Exercise: Reproduce the records word for word, leaving out any pictures they hold.

---------- Record excerpts

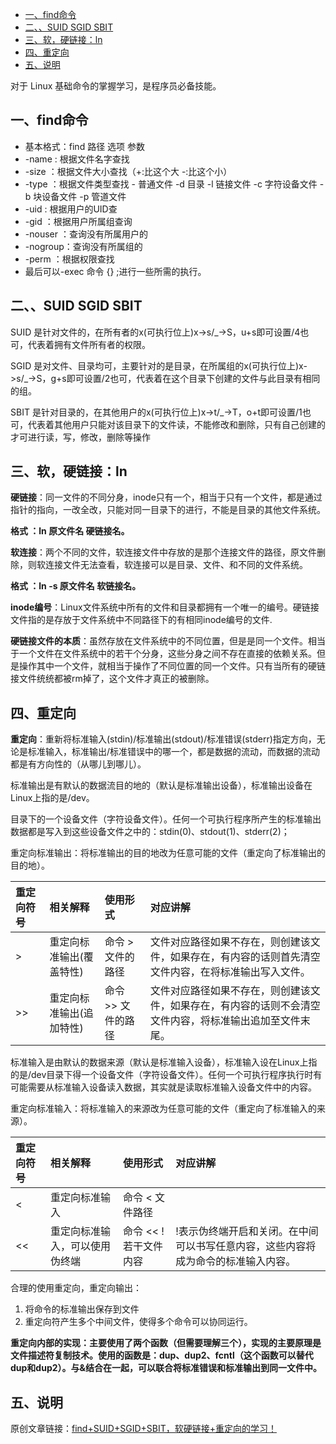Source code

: - [一、find命令](#一find命令)
- [二、、SUID SGID SBIT](#二suid-sgid-sbit)
- [三、软，硬链接：ln](#三软硬链接ln)
- [四、重定向](#四重定向)
- [五、说明](#五说明)

对于 Linux 基础命令的掌握学习，是程序员必备技能。

## 一、find命令
- 基本格式：find 路径 选项 参数
- -name  : 根据文件名字查找
- -size  ：根据文件大小查找（+:比这个大 -:比这个小）
- -type  ：根据文件类型查找    - 普通文件 -d 目录 -l 链接文件 -c 字符设备文件 -b 块设备文件 -p 管道文件
- -uid   : 根据用户的UID查
- -gid   ：根据用户所属组查询
- -nouser ：查询没有所属用户的
- -nogroup：查询没有所属组的
- -perm  ：根据权限查找
- 最后可以-exec 命令 {} \;进行一些所需的执行。

## 二、、SUID SGID SBIT
SUID 是针对文件的，在所有者的x(可执行位上)x->s/_->S，u+s即可设置/4也可，代表着拥有文件所有者的权限。

SGID 是对文件、目录均可，主要针对的是目录，在所属组的x(可执行位上)x->s/_->S，g+s即可设置/2也可，代表着在这个目录下创建的文件与此目录有相同的组。

SBIT 是针对目录的，在其他用户的x(可执行位上)x->t/_->T，o+t即可设置/1也可，代表着其他用户只能对该目录下的文件读，不能修改和删除，只有自己创建的才可进行读，写，修改，删除等操作

## 三、软，硬链接：ln

**硬链接**：同一文件的不同分身，inode只有一个，相当于只有一个文件，都是通过指针的指向，一改全改，只能对同一目录下的进行，不能是目录的其他文件系统。

**格式 ：ln 原文件名 硬链接名。**

**软连接**：两个不同的文件，软连接文件中存放的是那个连接文件的路径，原文件删除，则软连接文件无法查看，软连接可以是目录、文件、和不同的文件系统。

**格式 ：ln -s 原文件名 软链接名。**

**inode编号**：Linux文件系统中所有的文件和目录都拥有一个唯一的编号。硬链接文件指的是存放于文件系统中不同路径下的有相同inode编号的文件.

**硬链接文件的本质**：虽然存放在文件系统中的不同位置，但是是同一个文件。相当于一个文件在文件系统中的若干个分身，这些分身之间不存在直接的依赖关系。但是操作其中一个文件，就相当于操作了不同位置的同一个文件。只有当所有的硬链接文件统统都被rm掉了，这个文件才真正的被删除。

## 四、重定向

**重定向**：重新将标准输入(stdin)/标准输出(stdout)/标准错误(stderr)指定方向，无论是标准输入，标准输出/标准错误中的哪一个，都是数据的流动，而数据的流动都是有方向性的（从哪儿到哪儿）。

标准输出是有默认的数据流目的地的（默认是标准输出设备），标准输出设备在Linux上指的是/dev。

目录下的一个设备文件（字符设备文件）。任何一个可执行程序所产生的标准输出数据都是写入到这些设备文件之中的：stdin(0)、stdout(1)、stderr(2)；

重定向标准输出：将标准输出的目的地改为任意可能的文件（重定向了标准输出的目的地）。

重定向符号|相关解释|使用形式|对应讲解
|:--|:--|:--|:--|
>|重定向标准输出(覆盖特性)|命令 > 文件的路径|文件对应路径如果不存在，则创建该文件，如果存在，有内容的话则首先清空文件内容，在将标准输出写入文件。
>>|重定向标准输出(追加特性)|命令 >> 文件的路径|文件对应路径如果不存在，则创建该文件，如果存在，有内容的话则不会清空文件内容，将标准输出追加至文件末尾。

标准输入是由默认的数据来源（默认是标准输入设备），标准输入设在Linux上指的是/dev目录下得一个设备文件（字符设备文件）。任何一个可执行程序执行时有可能需要从标准输入设备读入数据，其实就是读取标准输入设备文件中的内容。

重定向标准输入：将标准输入的来源改为任意可能的文件（重定向了标准输入的来源）。

重定向符号|相关解释|使用形式|对应讲解
|:--|:--|:--|:--|
<|重定向标准输入|命令 < 文件路径|
<<|重定向标准输入，可以使用伪终端|命令 << ! 若干文件内容|!表示伪终端开启和关闭。在中间可以书写任意内容，这些内容将成为命令的标准输入内容。

合理的使用重定向，重定向输出：

1. 将命令的标准输出保存到文件
2. 重定向符产生多个中间文件，使得多个命令可以协同运行。

**重定向内部的实现：主要使用了两个函数（但需要理解三个），实现的主要原理是文件描述符复制技术。使用的函数是：dup、dup2、fcntl（这个函数可以替代dup和dup2）。与&结合在一起，可以联合将标准错误和标准输出到同一文件中。**

## 五、说明

原创文章链接：[find+SUID+SGID+SBIT，软硬链接+重定向的学习！](https://mp.weixin.qq.com/s?__biz=MzUxMzkyNDk0Ng==&mid=2247483738&idx=1&sn=7e2f006ba4a5c8279b43c223a5301bf9&chksm=f94c8b67ce3b0271ad38a7d926abd6b20546cb7448b2c14381f4d954473bab4c67703877fdd5&scene=21#wechat_redirect)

--------------------

Answer to this problem:
Source code

: - [一、find命令](#一find命令)
- [二、、SUID SGID SBIT](#二suid-sgid-sbit)
- [三、软，硬链接：ln](#三软硬链接ln)
- [四、重定向](#四重定向)
- [五、说明](#五说明)

对于 Linux 基础命令的掌握学习，是程序员必备技能。

## 一、find命令
- 基本格式：find 路径 选项 参数
- -name  : 根据文件名字查找
- -size  ：根据文件大小查找（+:比这个大 -:比这个小）
- -type  ：根据文件类型查找    - 普通文件 -d 目录 -l 链接文件 -c 字符设备文件 -b 块设备文件 -p 管道文件
- -uid   : 根据用户的UID查
- -gid   ：根据用户所属组查询
- -nouser ：查询没有所属用户的
- -nogroup：查询没有所属组的
- -perm  ：根据权限查找
- 最后可以-exec 命令 {} \;进行一些所需的执行。

## 二、、SUID SGID SBIT
SUID 是针对文件的，在所有者的x(可执行位上)x->s/_->S，u+s即可设置/4也可，代表着拥有文件所有者的权限。

SGID 是对文件、目录均可，主要针对的是目录，在所属组的x(可执行位上)x->s/_->S，g+s即可设置/2也可，代表着在这个目录下创建的文件与此目录有相同的组。

SBIT 是针对目录的，在其他用户的x(可执行位上)x->t/_->T，o+t即可设置/1也可，代表着其他用户只能对该目录下的文件读，不能修改和删除，只有自己创建的才可进行读，写，修改，删除等操作

## 三、软，硬链接：ln

**硬链接**：同一文件的不同分身，inode只有一个，相当于只有一个文件，都是通过指针的指向，一改全改，只能对同一目录下的进行，不能是目录的其他文件系统。

**格式 ：ln 原文件名 硬链接名。**

**软连接**：两个不同的文件，软连接文件中存放的是那个连接文件的路径，原文件删除，则软连接文件无法查看，软连接可以是目录、文件、和不同的文件系统。

**格式 ：ln -s 原文件名 软链接名。**

**inode编号**：Linux文件系统中所有的文件和目录都拥有一个唯一的编号。硬链接文件指的是存放于文件系统中不同路径下的有相同inode编号的文件.

**硬链接文件的本质**：虽然存放在文件系统中的不同位置，但是是同一个文件。相当于一个文件在文件系统中的若干个分身，这些分身之间不存在直接的依赖关系。但是操作其中一个文件，就相当于操作了不同位置的同一个文件。只有当所有的硬链接文件统统都被rm掉了，这个文件才真正的被删除。

## 四、重定向

**重定向**：重新将标准输入(stdin)/标准输出(stdout)/标准错误(stderr)指定方向，无论是标准输入，标准输出/标准错误中的哪一个，都是数据的流动，而数据的流动都是有方向性的（从哪儿到哪儿）。

标准输出是有默认的数据流目的地的（默认是标准输出设备），标准输出设备在Linux上指的是/dev。

目录下的一个设备文件（字符设备文件）。任何一个可执行程序所产生的标准输出数据都是写入到这些设备文件之中的：stdin(0)、stdout(1)、stderr(2)；

重定向标准输出：将标准输出的目的地改为任意可能的文件（重定向了标准输出的目的地）。

重定向符号|相关解释|使用形式|对应讲解
|:--|:--|:--|:--|
>|重定向标准输出(覆盖特性)|命令 > 文件的路径|文件对应路径如果不存在，则创建该文件，如果存在，有内容的话则首先清空文件内容，在将标准输出写入文件。
>>|重定向标准输出(追加特性)|命令 >> 文件的路径|文件对应路径如果不存在，则创建该文件，如果存在，有内容的话则不会清空文件内容，将标准输出追加至文件末尾。

标准输入是由默认的数据来源（默认是标准输入设备），标准输入设在Linux上指的是/dev目录下得一个设备文件（字符设备文件）。任何一个可执行程序执行时有可能需要从标准输入设备读入数据，其实就是读取标准输入设备文件中的内容。

重定向标准输入：将标准输入的来源改为任意可能的文件（重定向了标准输入的来源）。

重定向符号|相关解释|使用形式|对应讲解
|:--|:--|:--|:--|
<|重定向标准输入|命令 < 文件路径|
<<|重定向标准输入，可以使用伪终端|命令 << ! 若干文件内容|!表示伪终端开启和关闭。在中间可以书写任意内容，这些内容将成为命令的标准输入内容。

合理的使用重定向，重定向输出：

1. 将命令的标准输出保存到文件
2. 重定向符产生多个中间文件，使得多个命令可以协同运行。

**重定向内部的实现：主要使用了两个函数（但需要理解三个），实现的主要原理是文件描述符复制技术。使用的函数是：dup、dup2、fcntl（这个函数可以替代dup和dup2）。与&结合在一起，可以联合将标准错误和标准输出到同一文件中。**

## 五、说明

原创文章链接：[find+SUID+SGID+SBIT，软硬链接+重定向的学习！](https://mp.weixin.qq.com/s?__biz=MzUxMzkyNDk0Ng==&mid=2247483738&idx=1&sn=7e2f006ba4a5c8279b43c223a5301bf9&chksm=f94c8b67ce3b0271ad38a7d926abd6b20546cb7448b2c14381f4d954473bab4c67703877fdd5&scene=21#wechat_redirect)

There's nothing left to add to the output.